== Excerpts from a dataset ==
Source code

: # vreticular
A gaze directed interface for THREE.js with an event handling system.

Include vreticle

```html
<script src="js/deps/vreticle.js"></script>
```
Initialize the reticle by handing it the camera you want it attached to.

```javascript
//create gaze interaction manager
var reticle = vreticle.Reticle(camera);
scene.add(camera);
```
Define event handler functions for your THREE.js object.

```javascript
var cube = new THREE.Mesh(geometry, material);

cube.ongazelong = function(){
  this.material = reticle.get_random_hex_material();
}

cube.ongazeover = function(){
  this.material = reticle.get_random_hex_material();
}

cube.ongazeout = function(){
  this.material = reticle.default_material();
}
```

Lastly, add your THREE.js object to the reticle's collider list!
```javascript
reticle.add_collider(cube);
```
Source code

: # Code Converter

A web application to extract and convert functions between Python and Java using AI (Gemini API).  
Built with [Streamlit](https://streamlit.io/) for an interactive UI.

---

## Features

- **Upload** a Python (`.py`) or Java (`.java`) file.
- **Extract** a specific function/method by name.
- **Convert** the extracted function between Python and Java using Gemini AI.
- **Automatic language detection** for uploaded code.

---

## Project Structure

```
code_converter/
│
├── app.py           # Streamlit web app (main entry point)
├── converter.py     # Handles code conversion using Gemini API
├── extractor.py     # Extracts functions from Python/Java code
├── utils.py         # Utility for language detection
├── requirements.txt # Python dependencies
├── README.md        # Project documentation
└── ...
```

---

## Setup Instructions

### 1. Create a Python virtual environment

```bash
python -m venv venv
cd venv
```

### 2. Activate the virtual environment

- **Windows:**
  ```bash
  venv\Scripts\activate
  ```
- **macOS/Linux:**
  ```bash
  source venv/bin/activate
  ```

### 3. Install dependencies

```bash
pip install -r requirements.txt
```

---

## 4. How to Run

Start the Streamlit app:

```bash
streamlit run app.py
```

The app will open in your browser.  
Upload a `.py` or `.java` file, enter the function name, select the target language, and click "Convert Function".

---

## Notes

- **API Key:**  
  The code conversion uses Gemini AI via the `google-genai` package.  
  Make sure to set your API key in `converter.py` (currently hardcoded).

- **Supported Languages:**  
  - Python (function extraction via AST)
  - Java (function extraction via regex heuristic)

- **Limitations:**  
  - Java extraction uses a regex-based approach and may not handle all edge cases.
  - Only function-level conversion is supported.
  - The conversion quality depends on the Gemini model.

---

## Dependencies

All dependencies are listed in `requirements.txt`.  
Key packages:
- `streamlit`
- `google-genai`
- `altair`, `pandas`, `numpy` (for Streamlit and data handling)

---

== ABOUT THIS TASK ==
Beginning at the line with "A web application" and ending at the last line of the entries, print every line exactly.

== REPLY TO THE TASK ==
A web application to extract and convert functions between Python and Java using AI (Gemini API).  
Built with [Streamlit](https://streamlit.io/) for an interactive UI.

---

## Features

- **Upload** a Python (`.py`) or Java (`.java`) file.
- **Extract** a specific function/method by name.
- **Convert** the extracted function between Python and Java using Gemini AI.
- **Automatic language detection** for uploaded code.

---

## Project Structure

```
code_converter/
│
├── app.py           # Streamlit web app (main entry point)
├── converter.py     # Handles code conversion using Gemini API
├── extractor.py     # Extracts functions from Python/Java code
├── utils.py         # Utility for language detection
├── requirements.txt # Python dependencies
├── README.md        # Project documentation
└── ...
```

---

## Setup Instructions

### 1. Create a Python virtual environment

```bash
python -m venv venv
cd venv
```

### 2. Activate the virtual environment

- **Windows:**
  ```bash
  venv\Scripts\activate
  ```
- **macOS/Linux:**
  ```bash
  source venv/bin/activate
  ```

### 3. Install dependencies

```bash
pip install -r requirements.txt
```

---

## 4. How to Run

Start the Streamlit app:

```bash
streamlit run app.py
```

The app will open in your browser.  
Upload a `.py` or `.java` file, enter the function name, select the target language, and click "Convert Function".

---

## Notes

- **API Key:**  
  The code conversion uses Gemini AI via the `google-genai` package.  
  Make sure to set your API key in `converter.py` (currently hardcoded).

- **Supported Languages:**  
  - Python (function extraction via AST)
  - Java (function extraction via regex heuristic)

- **Limitations:**  
  - Java extraction uses a regex-based approach and may not handle all edge cases.
  - Only function-level conversion is supported.
  - The conversion quality depends on the Gemini model.

---

## Dependencies

All dependencies are listed in `requirements.txt`.  
Key packages:
- `streamlit`
- `google-genai`
- `altair`, `pandas`, `numpy` (for Streamlit and data handling)

---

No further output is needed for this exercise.